(Items from a dataset)
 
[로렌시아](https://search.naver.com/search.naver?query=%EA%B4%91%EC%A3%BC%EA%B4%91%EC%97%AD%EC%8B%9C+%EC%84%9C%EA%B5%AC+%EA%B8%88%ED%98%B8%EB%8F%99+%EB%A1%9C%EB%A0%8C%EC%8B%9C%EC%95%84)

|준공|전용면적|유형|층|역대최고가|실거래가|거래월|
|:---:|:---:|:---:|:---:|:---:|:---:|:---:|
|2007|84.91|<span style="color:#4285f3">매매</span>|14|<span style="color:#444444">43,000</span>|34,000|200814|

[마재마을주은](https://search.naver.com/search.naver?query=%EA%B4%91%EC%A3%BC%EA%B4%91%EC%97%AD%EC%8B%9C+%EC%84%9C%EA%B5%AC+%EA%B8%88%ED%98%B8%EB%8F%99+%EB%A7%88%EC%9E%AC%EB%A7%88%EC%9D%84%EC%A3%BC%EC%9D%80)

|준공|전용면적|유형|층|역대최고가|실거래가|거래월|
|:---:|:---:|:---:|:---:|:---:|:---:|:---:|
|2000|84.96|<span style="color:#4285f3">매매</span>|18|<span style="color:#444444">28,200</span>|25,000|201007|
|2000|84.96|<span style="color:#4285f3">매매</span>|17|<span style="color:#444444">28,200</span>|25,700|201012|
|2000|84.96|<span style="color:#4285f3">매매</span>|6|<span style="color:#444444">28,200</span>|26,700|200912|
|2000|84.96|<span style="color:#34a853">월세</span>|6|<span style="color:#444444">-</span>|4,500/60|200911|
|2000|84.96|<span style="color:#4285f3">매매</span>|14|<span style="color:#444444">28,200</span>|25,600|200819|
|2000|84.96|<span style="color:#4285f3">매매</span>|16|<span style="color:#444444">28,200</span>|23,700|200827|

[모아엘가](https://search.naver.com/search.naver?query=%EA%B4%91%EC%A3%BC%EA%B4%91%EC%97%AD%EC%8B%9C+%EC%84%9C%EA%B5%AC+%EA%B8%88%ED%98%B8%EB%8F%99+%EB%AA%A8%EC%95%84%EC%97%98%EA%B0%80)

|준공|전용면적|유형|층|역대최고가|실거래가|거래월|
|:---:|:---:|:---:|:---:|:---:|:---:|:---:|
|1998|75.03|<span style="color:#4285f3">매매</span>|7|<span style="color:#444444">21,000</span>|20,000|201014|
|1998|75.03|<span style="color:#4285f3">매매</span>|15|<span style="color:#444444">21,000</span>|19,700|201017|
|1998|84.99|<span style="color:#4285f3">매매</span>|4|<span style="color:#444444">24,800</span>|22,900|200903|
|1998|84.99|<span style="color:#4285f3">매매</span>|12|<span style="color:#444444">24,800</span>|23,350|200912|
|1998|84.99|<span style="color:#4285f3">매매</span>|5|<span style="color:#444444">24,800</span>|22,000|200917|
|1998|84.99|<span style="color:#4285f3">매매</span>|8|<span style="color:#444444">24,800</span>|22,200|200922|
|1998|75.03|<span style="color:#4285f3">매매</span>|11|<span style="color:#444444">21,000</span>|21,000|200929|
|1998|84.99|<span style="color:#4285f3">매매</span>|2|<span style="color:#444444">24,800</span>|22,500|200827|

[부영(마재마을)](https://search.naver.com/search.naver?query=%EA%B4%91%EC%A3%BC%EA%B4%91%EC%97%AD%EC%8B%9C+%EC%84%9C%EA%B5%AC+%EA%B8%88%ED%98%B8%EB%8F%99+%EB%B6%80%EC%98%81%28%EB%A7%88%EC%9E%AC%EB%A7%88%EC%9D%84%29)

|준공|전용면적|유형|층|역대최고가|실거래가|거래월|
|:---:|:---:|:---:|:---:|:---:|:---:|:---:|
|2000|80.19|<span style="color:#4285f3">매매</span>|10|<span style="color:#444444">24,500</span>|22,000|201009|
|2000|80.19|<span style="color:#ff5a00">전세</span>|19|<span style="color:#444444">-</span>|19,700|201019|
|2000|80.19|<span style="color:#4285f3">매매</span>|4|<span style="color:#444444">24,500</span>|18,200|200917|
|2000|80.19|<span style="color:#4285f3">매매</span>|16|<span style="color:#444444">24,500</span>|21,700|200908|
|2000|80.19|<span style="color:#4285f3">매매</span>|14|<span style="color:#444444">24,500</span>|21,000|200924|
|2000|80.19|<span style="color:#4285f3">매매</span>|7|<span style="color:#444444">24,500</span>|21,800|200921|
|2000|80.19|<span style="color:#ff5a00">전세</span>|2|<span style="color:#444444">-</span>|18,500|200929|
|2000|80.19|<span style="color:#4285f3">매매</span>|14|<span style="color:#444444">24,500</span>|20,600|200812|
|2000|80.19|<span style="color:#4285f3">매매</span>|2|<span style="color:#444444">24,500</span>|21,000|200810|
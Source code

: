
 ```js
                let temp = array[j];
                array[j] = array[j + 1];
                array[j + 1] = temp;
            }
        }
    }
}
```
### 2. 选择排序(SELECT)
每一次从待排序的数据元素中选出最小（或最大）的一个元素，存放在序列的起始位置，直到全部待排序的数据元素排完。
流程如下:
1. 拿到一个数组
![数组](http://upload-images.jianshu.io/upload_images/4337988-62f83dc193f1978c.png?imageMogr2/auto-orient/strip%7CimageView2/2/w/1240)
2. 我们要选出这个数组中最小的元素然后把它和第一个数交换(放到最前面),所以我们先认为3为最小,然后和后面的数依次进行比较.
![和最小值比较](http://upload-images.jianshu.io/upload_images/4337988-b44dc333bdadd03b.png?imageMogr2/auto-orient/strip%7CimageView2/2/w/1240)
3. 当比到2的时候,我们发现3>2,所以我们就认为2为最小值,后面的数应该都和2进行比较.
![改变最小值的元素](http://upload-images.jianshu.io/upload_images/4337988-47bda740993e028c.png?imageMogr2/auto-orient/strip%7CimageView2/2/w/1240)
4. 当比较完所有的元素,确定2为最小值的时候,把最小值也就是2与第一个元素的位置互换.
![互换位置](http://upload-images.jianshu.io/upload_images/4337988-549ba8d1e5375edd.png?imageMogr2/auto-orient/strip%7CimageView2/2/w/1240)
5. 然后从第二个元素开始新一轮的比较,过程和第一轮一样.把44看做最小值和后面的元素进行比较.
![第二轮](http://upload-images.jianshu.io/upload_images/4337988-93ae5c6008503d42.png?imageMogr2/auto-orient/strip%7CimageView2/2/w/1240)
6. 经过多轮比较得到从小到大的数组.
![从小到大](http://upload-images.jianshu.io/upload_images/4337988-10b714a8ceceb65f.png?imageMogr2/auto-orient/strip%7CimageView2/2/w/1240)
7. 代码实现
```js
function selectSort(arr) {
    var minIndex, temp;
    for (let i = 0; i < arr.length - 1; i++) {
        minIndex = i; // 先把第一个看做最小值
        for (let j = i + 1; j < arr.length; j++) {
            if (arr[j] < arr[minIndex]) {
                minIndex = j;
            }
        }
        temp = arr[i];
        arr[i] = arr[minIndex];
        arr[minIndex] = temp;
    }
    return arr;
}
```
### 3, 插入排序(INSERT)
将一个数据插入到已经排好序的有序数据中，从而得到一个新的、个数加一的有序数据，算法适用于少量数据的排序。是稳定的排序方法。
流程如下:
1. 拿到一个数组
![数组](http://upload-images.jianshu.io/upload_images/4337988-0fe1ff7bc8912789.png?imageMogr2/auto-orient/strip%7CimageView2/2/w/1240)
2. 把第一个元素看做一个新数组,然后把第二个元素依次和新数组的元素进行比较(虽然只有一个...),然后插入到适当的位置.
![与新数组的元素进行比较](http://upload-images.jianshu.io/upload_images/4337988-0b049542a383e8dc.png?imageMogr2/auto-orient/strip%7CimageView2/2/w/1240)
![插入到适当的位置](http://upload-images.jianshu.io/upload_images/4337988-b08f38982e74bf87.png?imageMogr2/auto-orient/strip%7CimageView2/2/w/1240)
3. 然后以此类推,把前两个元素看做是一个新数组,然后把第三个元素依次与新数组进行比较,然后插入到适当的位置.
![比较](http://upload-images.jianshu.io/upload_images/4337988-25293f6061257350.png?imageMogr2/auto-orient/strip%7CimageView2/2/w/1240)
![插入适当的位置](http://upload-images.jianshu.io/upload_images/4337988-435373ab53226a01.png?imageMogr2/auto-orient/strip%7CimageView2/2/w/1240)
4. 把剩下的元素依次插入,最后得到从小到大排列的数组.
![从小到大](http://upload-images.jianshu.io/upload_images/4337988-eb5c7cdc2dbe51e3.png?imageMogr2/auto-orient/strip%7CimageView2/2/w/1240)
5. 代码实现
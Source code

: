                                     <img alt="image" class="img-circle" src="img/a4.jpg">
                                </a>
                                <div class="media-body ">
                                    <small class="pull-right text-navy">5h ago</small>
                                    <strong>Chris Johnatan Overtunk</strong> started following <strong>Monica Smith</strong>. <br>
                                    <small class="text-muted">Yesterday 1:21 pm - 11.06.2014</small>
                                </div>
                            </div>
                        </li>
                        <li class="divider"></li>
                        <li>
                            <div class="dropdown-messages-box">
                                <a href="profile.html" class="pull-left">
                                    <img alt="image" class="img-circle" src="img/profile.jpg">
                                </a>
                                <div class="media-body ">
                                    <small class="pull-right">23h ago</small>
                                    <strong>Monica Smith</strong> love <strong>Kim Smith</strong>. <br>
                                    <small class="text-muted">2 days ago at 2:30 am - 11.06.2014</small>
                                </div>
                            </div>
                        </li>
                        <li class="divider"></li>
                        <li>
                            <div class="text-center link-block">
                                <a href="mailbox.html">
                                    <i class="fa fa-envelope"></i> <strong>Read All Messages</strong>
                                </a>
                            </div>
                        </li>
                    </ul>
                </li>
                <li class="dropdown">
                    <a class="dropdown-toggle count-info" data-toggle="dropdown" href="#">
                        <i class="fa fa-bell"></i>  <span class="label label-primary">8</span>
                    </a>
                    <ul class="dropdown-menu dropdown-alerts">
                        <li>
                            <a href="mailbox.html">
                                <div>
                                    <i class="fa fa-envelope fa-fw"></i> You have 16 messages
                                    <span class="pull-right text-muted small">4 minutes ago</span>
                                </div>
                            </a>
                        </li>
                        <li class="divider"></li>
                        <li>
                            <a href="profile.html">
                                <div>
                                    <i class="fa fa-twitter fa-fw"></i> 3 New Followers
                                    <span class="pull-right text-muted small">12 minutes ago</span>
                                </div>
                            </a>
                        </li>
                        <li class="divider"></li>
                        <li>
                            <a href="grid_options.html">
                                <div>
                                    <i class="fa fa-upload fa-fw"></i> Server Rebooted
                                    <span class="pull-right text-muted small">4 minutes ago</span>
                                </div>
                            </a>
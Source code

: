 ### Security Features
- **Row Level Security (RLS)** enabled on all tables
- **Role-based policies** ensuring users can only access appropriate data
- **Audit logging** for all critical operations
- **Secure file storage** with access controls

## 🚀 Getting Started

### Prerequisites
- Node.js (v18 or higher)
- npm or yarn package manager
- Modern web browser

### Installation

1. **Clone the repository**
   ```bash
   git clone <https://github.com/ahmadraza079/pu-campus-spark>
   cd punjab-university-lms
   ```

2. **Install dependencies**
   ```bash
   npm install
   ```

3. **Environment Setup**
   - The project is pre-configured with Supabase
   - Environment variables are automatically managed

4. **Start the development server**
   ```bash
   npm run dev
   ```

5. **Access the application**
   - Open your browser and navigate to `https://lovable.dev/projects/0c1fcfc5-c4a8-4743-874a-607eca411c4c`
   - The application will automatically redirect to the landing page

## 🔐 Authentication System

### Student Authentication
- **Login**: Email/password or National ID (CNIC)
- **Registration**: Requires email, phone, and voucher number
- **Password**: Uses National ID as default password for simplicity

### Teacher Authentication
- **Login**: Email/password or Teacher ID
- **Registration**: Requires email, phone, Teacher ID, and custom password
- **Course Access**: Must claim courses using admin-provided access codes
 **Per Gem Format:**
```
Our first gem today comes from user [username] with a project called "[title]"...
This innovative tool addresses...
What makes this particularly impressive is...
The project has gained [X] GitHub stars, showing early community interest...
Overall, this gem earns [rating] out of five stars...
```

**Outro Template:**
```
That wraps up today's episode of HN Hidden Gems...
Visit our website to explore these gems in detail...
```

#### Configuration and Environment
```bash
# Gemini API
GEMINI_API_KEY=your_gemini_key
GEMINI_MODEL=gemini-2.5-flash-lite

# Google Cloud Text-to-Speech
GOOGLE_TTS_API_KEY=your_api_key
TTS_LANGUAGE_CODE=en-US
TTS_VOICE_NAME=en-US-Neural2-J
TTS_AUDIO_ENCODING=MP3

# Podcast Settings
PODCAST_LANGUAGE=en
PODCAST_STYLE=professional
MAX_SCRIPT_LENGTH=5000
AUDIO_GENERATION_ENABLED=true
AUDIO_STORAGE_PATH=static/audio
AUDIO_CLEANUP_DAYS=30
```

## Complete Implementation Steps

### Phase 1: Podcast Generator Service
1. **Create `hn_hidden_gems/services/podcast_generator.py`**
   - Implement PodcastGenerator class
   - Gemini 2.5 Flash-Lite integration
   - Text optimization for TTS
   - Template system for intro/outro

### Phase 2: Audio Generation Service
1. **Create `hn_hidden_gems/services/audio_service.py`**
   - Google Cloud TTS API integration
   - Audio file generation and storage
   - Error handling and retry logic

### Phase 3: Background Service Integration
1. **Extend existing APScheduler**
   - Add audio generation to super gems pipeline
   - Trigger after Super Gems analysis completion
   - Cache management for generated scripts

→ Work required: As listed above, the lines from the line with "### Prerequisites" to the line with "### Student Authentication" are to be echoed exactly, with both ends included and nothing added.

→ Exercise output:
### Prerequisites
- Node.js (v18 or higher)
- npm or yarn package manager
- Modern web browser

### Installation

1. **Clone the repository**
   ```bash
   git clone <https://github.com/ahmadraza079/pu-campus-spark>
   cd punjab-university-lms
   ```

2. **Install dependencies**
   ```bash
   npm install
   ```

3. **Environment Setup**
   - The project is pre-configured with Supabase
   - Environment variables are automatically managed

4. **Start the development server**
   ```bash
   npm run dev
   ```

5. **Access the application**
   - Open your browser and navigate to `https://lovable.dev/projects/0c1fcfc5-c4a8-4743-874a-607eca411c4c`
   - The application will automatically redirect to the landing page

## 🔐 Authentication System

### Student Authentication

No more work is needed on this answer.